There’s an overall story – that Kurôzu-cho is in the thrall of a spiral-natured curse – but it’s really only loosely addressed in this collection of relatively unrelated tales. We see what’s going on mostly from the viewpoint of the already-seen-some-shit Kirie, and the stories seem to be monster-of-the-moment deals for the most part – they don’t really add to the lore of the town, and could occur anywhere. Only two – one involving a creepily reactivated lighthouse, and another describing a rather persistent storm – directly involve the town.
There’s a lot more gross horror in this volume: snails, spine-springs and reverse-pregnancy succubi feature, and they’re pretty foul. The artwork in these sections tends towards messy, with a flurry of brushstrokes accentuating the abhorrent forms within. Special attention is paid to the eyes, with this particular level of creepiness providing effective reader shudders.

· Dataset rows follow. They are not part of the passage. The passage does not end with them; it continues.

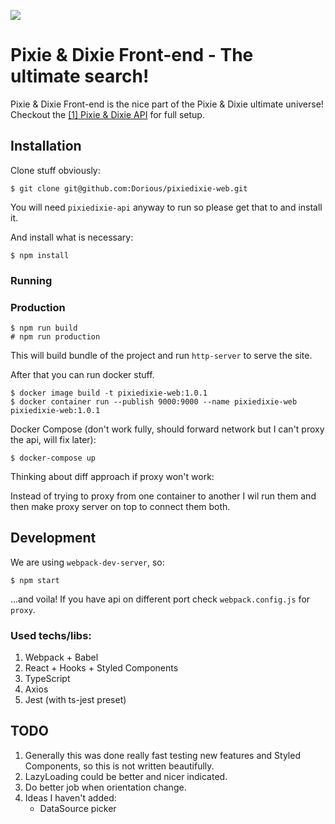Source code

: ![](https://user-images.githubusercontent.com/2143349/72977784-7fd1b680-3dd5-11ea-917a-3bfe7660f590.png)

# Pixie & Dixie Front-end - The ultimate search!
Pixie & Dixie Front-end is the nice part of the Pixie & Dixie ultimate universe!<br>
Checkout the [[1] Pixie & Dixie API][#api] for full setup.

## Installation
Clone stuff obviously:

    $ git clone git@github.com:Dorious/pixiedixie-web.git
You will need `pixiedixie-api` anyway to run so please get that to and install it.
	
And install what is necessary:

	$ npm install
    
### Running

### Production

	$ npm run build
	# npm run production
This will build bundle of the project and run `http-server` to serve the site.

After that you can run docker stuff.
	
	$ docker image build -t pixiedixie-web:1.0.1 
	$ docker container run --publish 9000:9000 --name pixiedixie-web pixiedixie-web:1.0.1

Docker Compose (don't work fully, should forward network but I can't proxy the api, will fix later):

	$ docker-compose up
Thinking about diff approach if proxy won't work:

Instead of trying to proxy from one container to another I wil run them and then make proxy server on top to connect them both.

## Development
We are using `webpack-dev-server`, so:

	$ npm start
...and voila! If you have api on different port check `webpack.config.js` for `proxy`.

### Used techs/libs:
1. Webpack + Babel
2. React + Hooks + Styled Components
2. TypeScript
4. Axios
5. Jest (with ts-jest preset)

## TODO
1. Generally this was done really fast testing new features and Styled Components, so this is not written beautifully.
2. LazyLoading could be better and nicer indicated.
2. Do better job when orientation change.
2. Ideas I haven't added:
	* DataSource picker

[#api]: https://github.com/Dorious/pixiedixie-api "API"
[#apidoc]: http://localhost:8001/api/v1 "API generated documentation"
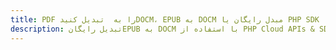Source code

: ---title: PDF را به  تبدیل کنیدDOCM، EPUB به DOCM مبدل رایگان یا PHP SDKdescription: تبدیل رایگانEPUB به DOCM با استفاده از PHP Cloud APIs & SDK همچنین اسناد PDF را در Cloud ایجاد، ویرایش و رندر کنید.---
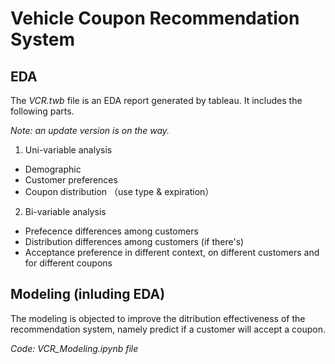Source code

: # Vehicle Coupon Recommendation System

## EDA

The *VCR.twb* file is an EDA report generated by tableau. It includes the following parts. 

*Note: an update version is on the way.*

1. Uni-variable analysis
  * Demographic
  * Customer preferences
  * Coupon distribution （use type & expiration）
2. Bi-variable analysis
  * Prefecence differences among customers
  * Distribution differences among customers (if there's)
  * Acceptance preference in different context, on different customers and for different coupons
  
## Modeling (inluding EDA) 

The modeling is objected to improve the ditribution effectiveness of the recommendation system, namely predict if a customer will accept a coupon.

*Code: VCR_Modeling.ipynb file*

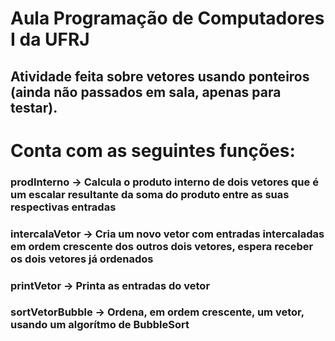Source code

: # Aula Programação de Computadores I da UFRJ

## Atividade feita sobre vetores usando ponteiros (ainda não passados em sala, apenas para testar).

# Conta com as seguintes funções:

### prodInterno -> Calcula o produto interno de dois vetores que é um escalar resultante da soma do produto entre as suas respectivas entradas

### intercalaVetor -> Cria um novo vetor com entradas intercaladas em ordem crescente dos outros dois vetores, espera receber os dois vetores já ordenados

### printVetor -> Printa as entradas do vetor

### sortVetorBubble -> Ordena, em ordem crescente, um vetor, usando um algorítmo de BubbleSort
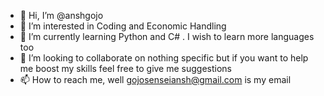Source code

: - 👋 Hi, I’m @anshgojo
- 👀 I’m interested in Coding and Economic Handling
- 🌱 I’m currently learning Python and C# . I wish to learn more languages too
- 💞️ I’m looking to collaborate on nothing specific but if you want to help me boost my skills feel free to give me suggestions
- 📫 How to reach me, well gojosenseiansh@gmail.com is my email 

<!---
anshgojo/anshgojo is a ✨ special ✨ repository because its `README.md` (this file) appears on your GitHub profile.
You can click the Preview link to take a look at your changes.
--->
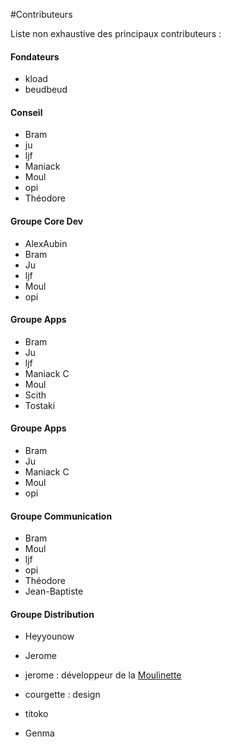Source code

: #Contributeurs

Liste non exhaustive des principaux contributeurs :

#### Fondateurs

* kload
* beudbeud

#### Conseil

* Bram
* ju
* ljf
* Maniack
* Moul
* opi
* Théodore

#### Groupe Core Dev

* AlexAubin
* Bram
* Ju
* ljf
* Moul
* opi

#### Groupe Apps

* Bram
* Ju
* ljf
* Maniack C
* Moul
* Scith
* Tostaki

#### Groupe Apps

* Bram
* Ju
* Maniack C
* Moul
* opi

#### Groupe Communication

* Bram
* Moul
* ljf
* opi
* Théodore
* Jean-Baptiste

#### Groupe Distribution

* Heyyounow

* Jerome


* jerome : développeur de la [Moulinette](moulinette_fr)
* courgette : design
* titoko
* Genma
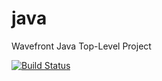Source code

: # java
Wavefront Java Top-Level Project

[![Build Status](https://travis-ci.org/wavefrontHQ/java.svg?branch=master)](https://travis-ci.org/wavefrontHQ/java)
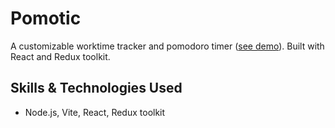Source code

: # Pomotic
A customizable worktime tracker and pomodoro timer ([see demo](https://pomotic.netlify.app/)). Built with React and Redux toolkit.

## Skills & Technologies Used

- Node.js, Vite, React, Redux toolkit
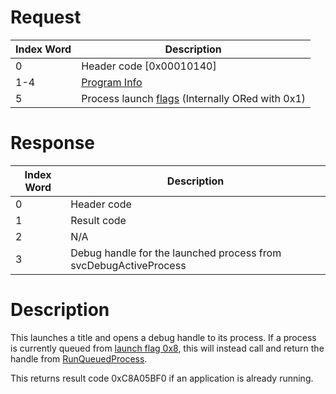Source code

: # Request

| Index Word | Description                                                                                  |
|------------|----------------------------------------------------------------------------------------------|
| 0          | Header code \[0x00010140\]                                                                   |
| 1-4        | [Program Info](Filesystem_services#ProgramInfo "wikilink")                                   |
| 5          | Process launch [flags](PMApp:LaunchTitle#Launch_Flags "wikilink") (Internally ORed with 0x1) |

# Response

| Index Word | Description                                                      |
|------------|------------------------------------------------------------------|
| 0          | Header code                                                      |
| 1          | Result code                                                      |
| 2          | N/A                                                              |
| 3          | Debug handle for the launched process from svcDebugActiveProcess |

# Description

This launches a title and opens a debug handle to its process. If a
process is currently queued from [launch flag
0x8](PMApp:LaunchTitle#Launch_Flags "wikilink"), this will instead call
and return the handle from
[RunQueuedProcess](PMDbg:RunQueuedProcess "wikilink").

This returns result code 0xC8A05BF0 if an application is already
running.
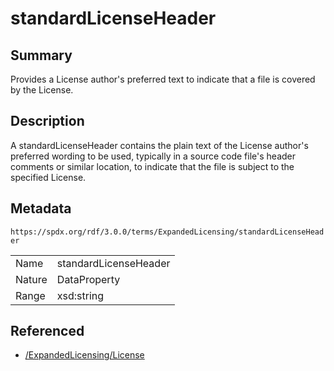 <!-- Automatically generated by spec-parser v2.3.0 on 2024-07-09T12:43:38.633388+00:00 -->
<!-- SPDX-License-Identifier: Community-Spec-1.0 -->

# standardLicenseHeader

## Summary

Provides a License author's preferred text to indicate that a file is covered
by the License.


## Description

A standardLicenseHeader contains the plain text of the License author's
preferred wording to be used, typically in a source code file's header
comments or similar location, to indicate that the file is subject to
the specified License.


## Metadata

`https://spdx.org/rdf/3.0.0/terms/ExpandedLicensing/standardLicenseHeader`


| | |
|---|---|
| Name | standardLicenseHeader |
| Nature | DataProperty |
| Range | xsd:string |




## Referenced

- [/ExpandedLicensing/License](../../ExpandedLicensing/Classes/License.md)

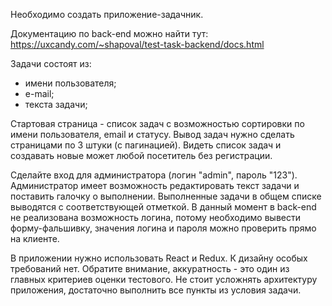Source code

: Необходимо создать приложение-задачник.

Документацию по back-end можно найти тут:
https://uxcandy.com/~shapoval/test-task-backend/docs.html

Задачи состоят из:
- имени пользователя;
- е-mail;
- текста задачи;

Стартовая страница - список задач с возможностью сортировки по имени пользователя, email и статусу. Вывод задач нужно сделать страницами по 3 штуки (с пагинацией). Видеть список задач и создавать новые может любой посетитель без регистрации. 

Сделайте вход для администратора (логин "admin", пароль "123"). Администратор имеет возможность редактировать текст задачи и поставить галочку о выполнении. Выполненные задачи в общем списке выводятся с соответствующей отметкой. В данный момент в back-end не реализована возможность логина, потому необходимо вывести форму-фальшивку, значения логина и пароля можно проверить прямо на клиенте.

В приложении нужно использовать React и Redux. К дизайну особых требований нет.
Обратите внимание, аккуратность - это один из главных критериев оценки тестового. Не стоит усложнять архитектуру приложения, достаточно выполнить все пункты из условия задачи.
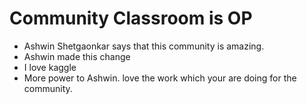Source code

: # Community Classroom is OP

- Ashwin Shetgaonkar says that this community is amazing.
- Ashwin made this change
- I love kaggle
- More power to Ashwin. love the work which your are doing for the community.

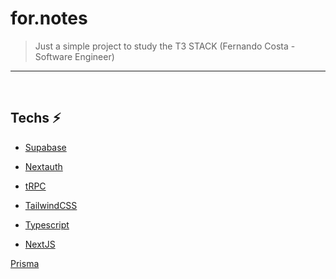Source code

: # for.notes

> Just a simple project to study the T3 STACK (Fernando Costa - Software Engineer)

---

</br>

## Techs ⚡️

- [Supabase](https://supabase.com/) </br>

- [Nextauth](https://next-auth.js.org/)</br>

- [tRPC](https://trpc.io/)</br>

- [TailwindCSS](https://tailwindui.com/)</br>

- [Typescript](https://www.typescriptlang.org/)</br>

- [NextJS](https://nextjs.org/)</br>

[Prisma](https://www.prisma.io/)</br>
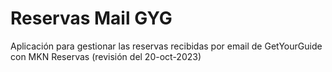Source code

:﻿# Reservas Mail GYG

Aplicación para gestionar las reservas recibidas por email de GetYourGuide con MKN Reservas  (revisión del 20-oct-2023)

The story which most clearly adds to the mystique of the world as a whole is the tale about a possessed lighthouse. It’s got a distinct Silent Hill or Forbidden Siren vibe to it, but it suffers from the shortcoming common to most of the stories here – they just sort of end without much resolution, other than the feeling the author is pointing to what used to be a human and going SEE! SEE?
A neat inclusion (as ever) is the volume afterword, where the author breaks the fourth wall and appears in person. It’s nice to know that he’s as apparently mystified by his spiral obsession as everyone else.
From here, the series could go either way: greatness or lameness. I hope it’s the former.